[Required work]
Say how many lines in the records hold "caption". Nothing but the number should be given.

[Data shown]
━━━━

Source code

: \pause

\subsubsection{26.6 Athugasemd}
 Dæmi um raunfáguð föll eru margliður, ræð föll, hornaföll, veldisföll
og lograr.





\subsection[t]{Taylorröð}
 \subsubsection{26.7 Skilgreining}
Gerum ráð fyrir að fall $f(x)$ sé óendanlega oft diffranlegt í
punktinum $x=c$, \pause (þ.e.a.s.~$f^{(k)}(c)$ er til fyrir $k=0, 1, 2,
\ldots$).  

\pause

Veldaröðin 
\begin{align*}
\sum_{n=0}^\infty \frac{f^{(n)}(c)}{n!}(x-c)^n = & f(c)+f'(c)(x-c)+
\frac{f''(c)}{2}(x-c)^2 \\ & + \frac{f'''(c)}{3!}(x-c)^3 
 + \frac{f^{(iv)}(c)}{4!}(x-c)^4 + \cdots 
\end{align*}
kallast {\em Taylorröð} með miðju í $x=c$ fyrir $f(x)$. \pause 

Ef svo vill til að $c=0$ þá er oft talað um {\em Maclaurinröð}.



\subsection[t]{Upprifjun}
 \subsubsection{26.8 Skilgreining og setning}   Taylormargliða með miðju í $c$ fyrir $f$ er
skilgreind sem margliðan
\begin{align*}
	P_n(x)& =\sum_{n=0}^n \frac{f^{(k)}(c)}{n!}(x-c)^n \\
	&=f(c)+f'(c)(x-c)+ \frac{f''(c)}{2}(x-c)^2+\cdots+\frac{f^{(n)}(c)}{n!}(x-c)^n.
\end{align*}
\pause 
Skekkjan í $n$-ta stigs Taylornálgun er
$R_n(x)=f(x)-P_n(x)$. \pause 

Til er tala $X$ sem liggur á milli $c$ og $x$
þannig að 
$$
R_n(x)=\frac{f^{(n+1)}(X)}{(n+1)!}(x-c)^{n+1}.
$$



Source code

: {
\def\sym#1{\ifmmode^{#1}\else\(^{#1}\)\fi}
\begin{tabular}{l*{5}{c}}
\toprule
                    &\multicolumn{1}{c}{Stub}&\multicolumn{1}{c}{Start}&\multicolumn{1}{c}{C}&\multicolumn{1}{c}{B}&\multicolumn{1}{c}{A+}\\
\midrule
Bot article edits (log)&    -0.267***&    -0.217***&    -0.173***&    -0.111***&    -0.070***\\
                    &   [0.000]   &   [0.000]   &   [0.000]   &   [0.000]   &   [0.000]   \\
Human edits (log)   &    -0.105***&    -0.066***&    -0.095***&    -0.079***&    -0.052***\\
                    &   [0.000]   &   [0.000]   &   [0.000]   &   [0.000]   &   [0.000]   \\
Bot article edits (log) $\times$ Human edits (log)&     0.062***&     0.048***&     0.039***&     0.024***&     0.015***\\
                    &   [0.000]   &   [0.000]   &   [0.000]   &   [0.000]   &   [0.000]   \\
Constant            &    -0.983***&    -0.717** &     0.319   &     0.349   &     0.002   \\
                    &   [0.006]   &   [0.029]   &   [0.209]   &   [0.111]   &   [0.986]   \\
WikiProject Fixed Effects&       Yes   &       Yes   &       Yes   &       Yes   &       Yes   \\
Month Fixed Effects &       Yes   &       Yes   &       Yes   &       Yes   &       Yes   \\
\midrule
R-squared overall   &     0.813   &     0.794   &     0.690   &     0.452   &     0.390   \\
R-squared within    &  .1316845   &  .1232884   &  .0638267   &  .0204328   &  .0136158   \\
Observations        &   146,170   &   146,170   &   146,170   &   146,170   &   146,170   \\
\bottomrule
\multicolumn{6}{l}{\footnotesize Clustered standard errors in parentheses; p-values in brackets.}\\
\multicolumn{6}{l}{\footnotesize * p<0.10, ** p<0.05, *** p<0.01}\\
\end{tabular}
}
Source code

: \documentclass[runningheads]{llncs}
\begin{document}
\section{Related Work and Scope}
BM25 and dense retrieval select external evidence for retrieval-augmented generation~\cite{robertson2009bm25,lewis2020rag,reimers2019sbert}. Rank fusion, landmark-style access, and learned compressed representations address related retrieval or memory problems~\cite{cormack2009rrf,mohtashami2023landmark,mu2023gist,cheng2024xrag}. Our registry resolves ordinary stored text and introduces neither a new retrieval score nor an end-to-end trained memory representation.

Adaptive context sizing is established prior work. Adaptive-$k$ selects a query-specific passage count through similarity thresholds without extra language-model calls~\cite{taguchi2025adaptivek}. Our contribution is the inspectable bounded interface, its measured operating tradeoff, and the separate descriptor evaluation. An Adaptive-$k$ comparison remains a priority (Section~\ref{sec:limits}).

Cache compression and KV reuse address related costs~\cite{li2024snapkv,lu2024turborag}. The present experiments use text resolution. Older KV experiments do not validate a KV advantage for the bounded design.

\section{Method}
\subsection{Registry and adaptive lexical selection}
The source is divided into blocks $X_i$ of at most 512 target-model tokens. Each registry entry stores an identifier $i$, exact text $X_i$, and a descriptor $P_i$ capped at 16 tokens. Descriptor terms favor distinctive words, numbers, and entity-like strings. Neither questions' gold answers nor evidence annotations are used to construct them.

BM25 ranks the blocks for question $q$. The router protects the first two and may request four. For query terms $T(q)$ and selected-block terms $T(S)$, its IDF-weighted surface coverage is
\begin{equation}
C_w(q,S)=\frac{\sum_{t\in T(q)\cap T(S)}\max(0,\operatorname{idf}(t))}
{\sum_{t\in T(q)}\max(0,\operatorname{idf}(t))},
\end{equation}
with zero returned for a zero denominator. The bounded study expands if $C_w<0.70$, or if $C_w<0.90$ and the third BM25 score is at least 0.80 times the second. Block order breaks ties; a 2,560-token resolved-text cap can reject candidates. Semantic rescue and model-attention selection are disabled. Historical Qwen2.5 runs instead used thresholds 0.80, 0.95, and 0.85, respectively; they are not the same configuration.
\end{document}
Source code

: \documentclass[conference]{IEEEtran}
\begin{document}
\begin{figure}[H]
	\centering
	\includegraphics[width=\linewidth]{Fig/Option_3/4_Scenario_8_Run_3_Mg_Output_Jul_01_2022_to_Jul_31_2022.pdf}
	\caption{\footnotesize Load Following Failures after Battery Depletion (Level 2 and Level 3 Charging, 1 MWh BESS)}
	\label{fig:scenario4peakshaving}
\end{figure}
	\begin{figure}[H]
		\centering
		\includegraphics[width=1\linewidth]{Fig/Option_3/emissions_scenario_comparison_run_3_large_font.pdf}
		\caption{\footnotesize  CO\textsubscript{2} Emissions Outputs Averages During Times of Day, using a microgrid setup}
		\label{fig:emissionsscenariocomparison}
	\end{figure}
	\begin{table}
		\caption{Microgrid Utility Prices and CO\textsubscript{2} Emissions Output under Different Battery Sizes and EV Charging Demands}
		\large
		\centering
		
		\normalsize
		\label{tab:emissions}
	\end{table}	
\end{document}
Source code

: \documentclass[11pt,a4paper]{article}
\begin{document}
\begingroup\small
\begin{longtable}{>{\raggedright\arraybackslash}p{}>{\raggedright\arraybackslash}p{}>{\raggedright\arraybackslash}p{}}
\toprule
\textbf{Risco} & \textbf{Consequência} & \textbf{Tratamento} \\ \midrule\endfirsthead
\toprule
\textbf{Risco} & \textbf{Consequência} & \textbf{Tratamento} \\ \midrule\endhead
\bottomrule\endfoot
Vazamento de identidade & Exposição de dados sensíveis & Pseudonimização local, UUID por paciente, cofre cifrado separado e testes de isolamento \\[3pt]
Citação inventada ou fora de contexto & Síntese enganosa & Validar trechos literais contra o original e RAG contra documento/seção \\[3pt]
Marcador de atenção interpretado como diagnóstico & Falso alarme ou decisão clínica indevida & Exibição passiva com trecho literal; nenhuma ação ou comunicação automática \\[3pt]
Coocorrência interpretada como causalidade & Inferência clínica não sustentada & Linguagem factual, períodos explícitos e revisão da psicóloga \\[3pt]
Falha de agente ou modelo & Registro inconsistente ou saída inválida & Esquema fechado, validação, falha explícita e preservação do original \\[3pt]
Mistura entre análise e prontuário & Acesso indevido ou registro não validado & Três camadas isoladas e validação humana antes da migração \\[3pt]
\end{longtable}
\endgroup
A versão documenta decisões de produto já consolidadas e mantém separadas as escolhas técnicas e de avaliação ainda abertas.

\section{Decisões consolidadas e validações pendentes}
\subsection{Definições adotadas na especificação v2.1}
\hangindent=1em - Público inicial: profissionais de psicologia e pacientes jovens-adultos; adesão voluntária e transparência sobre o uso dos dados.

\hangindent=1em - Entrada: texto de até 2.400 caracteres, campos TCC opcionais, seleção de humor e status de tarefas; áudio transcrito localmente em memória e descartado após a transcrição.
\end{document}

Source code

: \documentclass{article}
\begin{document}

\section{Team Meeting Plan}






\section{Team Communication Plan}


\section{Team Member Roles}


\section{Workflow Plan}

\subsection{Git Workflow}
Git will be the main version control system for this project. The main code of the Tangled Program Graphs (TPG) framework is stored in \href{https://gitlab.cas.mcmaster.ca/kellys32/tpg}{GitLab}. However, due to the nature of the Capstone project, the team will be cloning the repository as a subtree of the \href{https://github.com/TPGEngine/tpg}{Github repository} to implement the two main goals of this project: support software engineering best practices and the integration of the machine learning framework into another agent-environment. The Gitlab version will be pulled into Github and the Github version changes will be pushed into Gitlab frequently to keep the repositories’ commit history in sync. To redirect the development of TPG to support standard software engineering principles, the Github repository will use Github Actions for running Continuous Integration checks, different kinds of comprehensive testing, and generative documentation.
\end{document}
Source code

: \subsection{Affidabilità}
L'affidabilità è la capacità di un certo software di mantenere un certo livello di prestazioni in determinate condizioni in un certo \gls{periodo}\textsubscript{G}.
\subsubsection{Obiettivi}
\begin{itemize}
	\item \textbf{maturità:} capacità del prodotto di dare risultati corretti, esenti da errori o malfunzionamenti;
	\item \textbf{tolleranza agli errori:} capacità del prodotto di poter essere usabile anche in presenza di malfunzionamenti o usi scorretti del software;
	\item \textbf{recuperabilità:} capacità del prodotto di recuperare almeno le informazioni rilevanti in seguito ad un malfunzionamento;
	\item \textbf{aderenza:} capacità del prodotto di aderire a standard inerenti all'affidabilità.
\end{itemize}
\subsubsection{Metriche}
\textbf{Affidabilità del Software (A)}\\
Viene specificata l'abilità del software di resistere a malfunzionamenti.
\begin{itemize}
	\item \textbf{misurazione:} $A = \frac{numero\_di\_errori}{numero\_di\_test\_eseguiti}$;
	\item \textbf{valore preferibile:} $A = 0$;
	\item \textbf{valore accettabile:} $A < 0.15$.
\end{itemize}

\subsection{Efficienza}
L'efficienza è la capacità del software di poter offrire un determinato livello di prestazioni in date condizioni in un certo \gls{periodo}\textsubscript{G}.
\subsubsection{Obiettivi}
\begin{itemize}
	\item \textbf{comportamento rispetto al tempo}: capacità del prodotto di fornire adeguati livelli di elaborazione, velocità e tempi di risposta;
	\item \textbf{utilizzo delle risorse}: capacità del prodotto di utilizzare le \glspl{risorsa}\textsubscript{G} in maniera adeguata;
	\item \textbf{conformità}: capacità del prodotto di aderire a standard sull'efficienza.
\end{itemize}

━━━━

[Answer box]
3